In JG Ballard’s 1975 novel High Rise, recently made into a film starring Tom Hiddleston, the lives of the residents of a luxury London tower block begin rapidly to unravel as they become detached from the world around them. Ballard introduces us to the concept of a sinister and well-defined class structure being preserved within the walls of this concrete structure. The most affluent residents dwell on the top floors; the least affluent occupying the bottom floors.
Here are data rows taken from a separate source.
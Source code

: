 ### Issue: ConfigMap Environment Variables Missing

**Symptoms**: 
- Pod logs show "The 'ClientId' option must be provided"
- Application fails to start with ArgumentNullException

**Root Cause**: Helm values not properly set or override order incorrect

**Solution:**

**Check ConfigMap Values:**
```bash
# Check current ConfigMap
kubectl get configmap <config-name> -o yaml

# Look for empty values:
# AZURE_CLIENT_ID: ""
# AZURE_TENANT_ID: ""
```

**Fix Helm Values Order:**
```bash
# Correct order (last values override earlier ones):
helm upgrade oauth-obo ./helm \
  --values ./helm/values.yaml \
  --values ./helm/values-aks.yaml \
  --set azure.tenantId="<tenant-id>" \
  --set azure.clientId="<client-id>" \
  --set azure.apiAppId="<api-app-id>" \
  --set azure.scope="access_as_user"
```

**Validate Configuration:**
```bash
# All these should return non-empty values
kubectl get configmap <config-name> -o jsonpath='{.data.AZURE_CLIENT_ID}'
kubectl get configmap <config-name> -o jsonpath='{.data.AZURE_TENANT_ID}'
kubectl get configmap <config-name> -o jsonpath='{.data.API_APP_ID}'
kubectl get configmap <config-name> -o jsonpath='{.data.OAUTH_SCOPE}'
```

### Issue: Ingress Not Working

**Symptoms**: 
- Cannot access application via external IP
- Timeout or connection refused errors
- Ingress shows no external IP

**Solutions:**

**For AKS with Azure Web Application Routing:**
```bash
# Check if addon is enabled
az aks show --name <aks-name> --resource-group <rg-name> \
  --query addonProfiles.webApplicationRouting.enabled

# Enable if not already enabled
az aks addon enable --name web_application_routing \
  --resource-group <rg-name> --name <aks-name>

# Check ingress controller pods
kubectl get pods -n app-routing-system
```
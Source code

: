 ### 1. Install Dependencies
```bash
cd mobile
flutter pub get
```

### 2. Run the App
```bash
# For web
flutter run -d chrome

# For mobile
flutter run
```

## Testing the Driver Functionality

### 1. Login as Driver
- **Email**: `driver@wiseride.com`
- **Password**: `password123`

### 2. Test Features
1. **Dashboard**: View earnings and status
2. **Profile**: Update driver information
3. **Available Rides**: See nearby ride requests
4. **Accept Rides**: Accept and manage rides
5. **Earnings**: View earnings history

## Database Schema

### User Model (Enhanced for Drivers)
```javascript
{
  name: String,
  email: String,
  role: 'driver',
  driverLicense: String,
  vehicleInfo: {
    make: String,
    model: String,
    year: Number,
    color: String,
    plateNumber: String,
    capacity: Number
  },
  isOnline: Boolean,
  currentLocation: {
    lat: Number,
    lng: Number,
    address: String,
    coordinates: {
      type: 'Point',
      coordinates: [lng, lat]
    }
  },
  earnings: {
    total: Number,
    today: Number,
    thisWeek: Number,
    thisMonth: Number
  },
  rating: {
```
This week as efforts to rehouse the Grenfell survivors grew more urgent we suddenly became aware that Ballard’s dystopian vision was thriving in some of London’s tower blocks.

Even Londoner O’Brien was shocked when callers informed him about the ways that social inequality is nurtured in blocks where there is a mix of private luxury flats garlanded with limited social housing. Thus we heard about the "Poor Door" through which the least affluent residents in these blocks are made to pass lest they otherwise encounter their affluent neighbours. And we learned that the simple pleasures of a garden near the top of the building were strictly off-limits to the under-classes and their children living on the floors beneath. Was there ever a more fitting, living metaphor for the way the British state controls the lives of the majority of its citizens?

The sheer, stunning genius of the establishment which sits at the top of this arrangement is in constantly finding enemies, most of them imagined, to divert our attention.

Their pet media propagandists, many of them reared for this purpose in Britain's most expensive educational facilities, are tasked with pouring scorn on the very notion that such an establishment even exists. On her way to dismantling the profitable UK mining industry, Margaret Thatcher referred to striking miners as “The Enemy Within”.

In the weeks ahead the opinion-formers of the Right will be pressed into service once more seeking to demonise foreigners as the Brexit talks career towards a dismal conclusion.

All the shady attributes of modern UK government: profiteering; graft; greed; corruption; trimming margins and taking short-cuts have been revealed to have been at the heart of the inferno which took the lives of 79 poor and displaced innocents in the Grenfell Tower.

And yet, there is a hope that Grenfell might yet drag the rest of us out of our acquiescence in this; our inert complacency. In my lifetime I can’t think of a tragedy that has brought forth a response of such sustained anger.

In a working-class pub in Lennoxtown this week, 420 miles from London, several men with considerable expertise in the construction of buildings were joined by a former firefighter. As they discussed the implications of their gathered intelligence of the Grenfell fire, gleaned by close reading of the reports, their sorrow turned to anger and a dawning realisation that these lost lives were the collateral damage from an insidious philosophy and credo that has never properly been challenged.

It’s why the demonisation of Jeremy Corbyn has been an intense and a crazed thing: they know that he has the measure of them.

In Scotland we fondly delude ourselves that the patterns of unearned privilege and the gospel of Help Thyself which holds sway in corporate and political England simply doesn’t exist here. Despite the false and contrived recovery of the Conservatives in Scotland this is a much more enlightened and progressive country, isn’t it? Aye, right.

We have witnessed the same forces at work in assorted mining disasters over many decades and in the scandal of the workers struck down by asbestosis and the wicked delaying tactics deployed to limit and avoid proper compensation. We have been told about the way we have allowed broken men in the notorious Bellgrove Hotel to be treated like animals for private gain.

We see it in the scandal of trafficking in places like Govanhill. Despite 18 years of devolved, unbroken left-wing government in Scotland membership of our senior judiciary and the highest offices of our civil service is still largely an old boys' network born of unearned privilege. More than half the country is still owned by 500 or so private individuals. Absolutely nothing is different in Scotland. And those scattered baubles that make us think we are different – free tuition, care for the elderly, baby boxes – have done nothing to improve the lot of the most vulnerable and needy people in this country.